** Opening INPUT DATA block **

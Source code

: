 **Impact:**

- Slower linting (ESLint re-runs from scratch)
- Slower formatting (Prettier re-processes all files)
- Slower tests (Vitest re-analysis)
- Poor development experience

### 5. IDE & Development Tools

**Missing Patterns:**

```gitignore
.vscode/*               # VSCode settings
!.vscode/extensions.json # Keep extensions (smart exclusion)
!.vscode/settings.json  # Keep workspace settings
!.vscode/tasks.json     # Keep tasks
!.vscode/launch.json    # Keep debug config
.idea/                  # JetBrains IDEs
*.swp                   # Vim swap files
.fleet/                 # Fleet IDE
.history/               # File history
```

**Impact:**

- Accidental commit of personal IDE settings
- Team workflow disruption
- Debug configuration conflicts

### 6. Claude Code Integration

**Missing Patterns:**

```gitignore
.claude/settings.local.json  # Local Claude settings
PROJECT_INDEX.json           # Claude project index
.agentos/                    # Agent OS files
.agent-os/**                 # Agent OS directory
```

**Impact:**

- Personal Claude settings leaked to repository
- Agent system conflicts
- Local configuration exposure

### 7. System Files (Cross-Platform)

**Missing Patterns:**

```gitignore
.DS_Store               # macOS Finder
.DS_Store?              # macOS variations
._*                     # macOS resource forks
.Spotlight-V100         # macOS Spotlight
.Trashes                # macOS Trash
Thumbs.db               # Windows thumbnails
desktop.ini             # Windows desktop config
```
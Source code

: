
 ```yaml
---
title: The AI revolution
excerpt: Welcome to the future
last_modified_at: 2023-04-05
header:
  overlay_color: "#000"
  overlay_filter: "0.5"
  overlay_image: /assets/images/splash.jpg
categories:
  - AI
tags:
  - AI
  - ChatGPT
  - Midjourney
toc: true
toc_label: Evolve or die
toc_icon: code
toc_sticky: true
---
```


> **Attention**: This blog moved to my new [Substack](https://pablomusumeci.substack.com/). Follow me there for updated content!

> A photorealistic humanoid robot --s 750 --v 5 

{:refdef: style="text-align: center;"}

** Closing INPUT DATA block **

# EXERCISE OBJECTIVE:
Write out an exact copy of every record shown above.

# SOLUTION TO THE EXERCISE:
Source code

: **Impact:**

- Slower linting (ESLint re-runs from scratch)
- Slower formatting (Prettier re-processes all files)
- Slower tests (Vitest re-analysis)
- Poor development experience

### 5. IDE & Development Tools

**Missing Patterns:**

```gitignore
.vscode/*               # VSCode settings
!.vscode/extensions.json # Keep extensions (smart exclusion)
!.vscode/settings.json  # Keep workspace settings
!.vscode/tasks.json     # Keep tasks
!.vscode/launch.json    # Keep debug config
.idea/                  # JetBrains IDEs
*.swp                   # Vim swap files
.fleet/                 # Fleet IDE
.history/               # File history
```

**Impact:**

- Accidental commit of personal IDE settings
- Team workflow disruption
- Debug configuration conflicts

### 6. Claude Code Integration

**Missing Patterns:**

```gitignore
.claude/settings.local.json  # Local Claude settings
PROJECT_INDEX.json           # Claude project index
.agentos/                    # Agent OS files
.agent-os/**                 # Agent OS directory
```

**Impact:**

- Personal Claude settings leaked to repository
- Agent system conflicts
- Local configuration exposure

### 7. System Files (Cross-Platform)

**Missing Patterns:**

```gitignore
.DS_Store               # macOS Finder
.DS_Store?              # macOS variations
._*                     # macOS resource forks
.Spotlight-V100         # macOS Spotlight
.Trashes                # macOS Trash
Thumbs.db               # Windows thumbnails
desktop.ini             # Windows desktop config
```
Source code

:
 ```yaml
---
title: The AI revolution
excerpt: Welcome to the future
last_modified_at: 2023-04-05
header:
  overlay_color: "#000"
  overlay_filter: "0.5"
  overlay_image: /assets/images/splash.jpg
categories:
  - AI
tags:
  - AI
  - ChatGPT
  - Midjourney
toc: true
toc_label: Evolve or die
toc_icon: code
toc_sticky: true
---
```


> **Attention**: This blog moved to my new [Substack](https://pablomusumeci.substack.com/). Follow me there for updated content!

> A photorealistic humanoid robot --s 750 --v 5 

{:refdef: style="text-align: center;"}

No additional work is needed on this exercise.